We gave it an A
Like the ”speed dater” who gives potential boyfriends six minutes to impress her (”They lost me at hello”) and the shrink who analyzes bickering couples (he can usually tell who’s heading for divorce within three minutes), I knew from the first few pages of Malcolm Gladwell’s Blink exactly what I thought: I’m gonna be up all night reading this.
And, as Gladwell puts it in his smart, breezy celebration of intuition, ”decisions made very quickly can be every bit as good as decisions made cautiously and deliberately.” In fact, they can be much, much better. Gladwell has rounded up scores of arresting anecdotes to support and advance his thought-provoking theories in this sinuous, fascinating narrative. Billionaire investor George Soros can’t always explain why he chooses to buy and sell, he just gets a backache when it’s time to change his position in the market. The director of the Benaki Museum in Athens knew at first glance that a celebrated sculpture was a fake because he experienced a moment of ”intuitive revulsion.” Why? How?

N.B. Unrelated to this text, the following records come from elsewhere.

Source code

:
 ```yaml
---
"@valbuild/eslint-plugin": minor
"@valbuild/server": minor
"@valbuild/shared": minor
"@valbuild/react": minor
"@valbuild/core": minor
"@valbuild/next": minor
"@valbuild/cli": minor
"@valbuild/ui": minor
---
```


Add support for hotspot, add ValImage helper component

Gladwell (veteran New Yorker writer and author of 2000’s The Tipping Point) explores those questions and also rightly considers the limitations of snap judgments, which can easily make fools of us. As he points out, Americans saw the strapping, handsome Warren G. Harding, couldn’t get over his good looks, and proceeded to elect one of the worst presidents in U.S. history. You can’t judge a book by its cover. But Gladwell had me at hello — and kept me hooked to the final page.